BUDAPEST MEETING BUDAPEST, Feb 4(Hina) - Croatia has won the full support for its EU membership application at the 16th meeting of the European Parliament President and presidents of parliaments of countries which take part in the
European Union's enlargement process. The event took place in Budapest on Wednesday.
BUDAPEST, Feb 4(Hina) - Croatia has won the full support for its EU
membership application at the 16th meeting of the European Parliament
President and presidents of parliaments of countries which take part
in the European Union's enlargement process. The event took place in
Budapest on Wednesday.#L#
Expecting the European Commission's opinion this spring, participants
in the meeting welcomed and supported Croatia's application for EU
membership, recalling that this reflects the natural aspirations and
right of each country in south-eastern Europe, reads a joint
declaration adopted at the end of the Budapest meeting at which
representatives of south-eastern Europe were invited for the first
time.
The statement recalls that meetings of this kind began in 1995, and
since then inter-parliamentary ties between countries that applied for
EU membership and the European Parliament have been strengthened and
contributed much to the success of the enlargement process.
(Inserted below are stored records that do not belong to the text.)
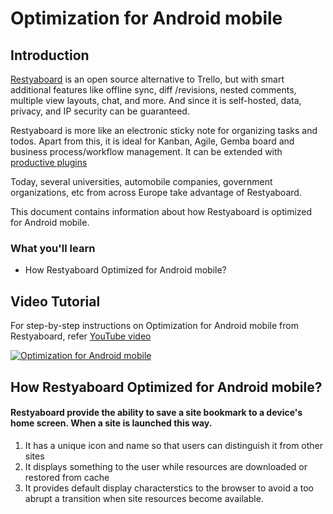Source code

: # Optimization for Android mobile

## Introduction

[Restyaboard](https://restya.com/board) is an open source alternative to Trello, but with smart additional features like offline sync, diff /revisions, nested comments, multiple view layouts, chat, and more. And since it is self-hosted, data, privacy, and IP security can be guaranteed.

Restyaboard is more like an electronic sticky note for organizing tasks and todos. Apart from this, it is ideal for Kanban, Agile, Gemba board and business process/workflow management. It can be extended with [productive plugins](https://restya.com/board/apps "productive plugins")

Today, several universities, automobile companies, government organizations, etc from across Europe take advantage of Restyaboard.

This document contains information about how Restyaboard is optimized for Android mobile.

### What you'll learn

*   How Restyaboard Optimized for Android mobile?

## Video Tutorial

For step-by-step instructions on Optimization for Android mobile from Restyaboard, refer [YouTube video](https://www.youtube.com/watch?v=ydz0y9uZbZo "Watch video on Optimization for Android mobile")

[![Optimization for Android mobile](android_mobile.png)](https://www.youtube.com/watch?v=ydz0y9uZbZo "Watch video on Optimization for Android mobile")

## How Restyaboard Optimized for Android mobile?

#### Restyaboard provide the ability to save a site bookmark to a device's home screen. When a site is launched this way.

1.  It has a unique icon and name so that users can distinguish it from other sites
2.  It displays something to the user while resources are downloaded or restored from cache
3.  It provides default display characterstics to the browser to avoid a too abrupt a transition when site resources become available.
According to the document, the expansion of the EU set for 1 May this
year when ten new countries enter the Union is a historic achievement,
but this date does not mean the end of the enlargement process. The
process will go on.
The Budapest meeting pooled the heads of parliament of 10 countries
that join the Union on 1 May, three candidate countries as well as
heads of parliament of south-eastern European countries covered by the
SAp (Stabilisation and Association process).
Each country should be evaluated according to its own merits, the
declaration said.
The participants in the meeting voiced hope that Bulgaria and Romania
would wrap up negotiations with the Union by the end of this year so
that they could join the EU in 2007.
The Budapest meeting also revolved around the forthcoming elections
for the European Parliament in which citizens of 25 countries will
take part for the first time.
The participants in the event in the Hungarian capital welcomed the
suggestion of EP President Pat Cox to deepen both bilateral and
multilateral relations with parliaments of south-eastern European
countries and help them to be more efficient, as was done with
parliaments of central and eastern Europe in the early 1990s.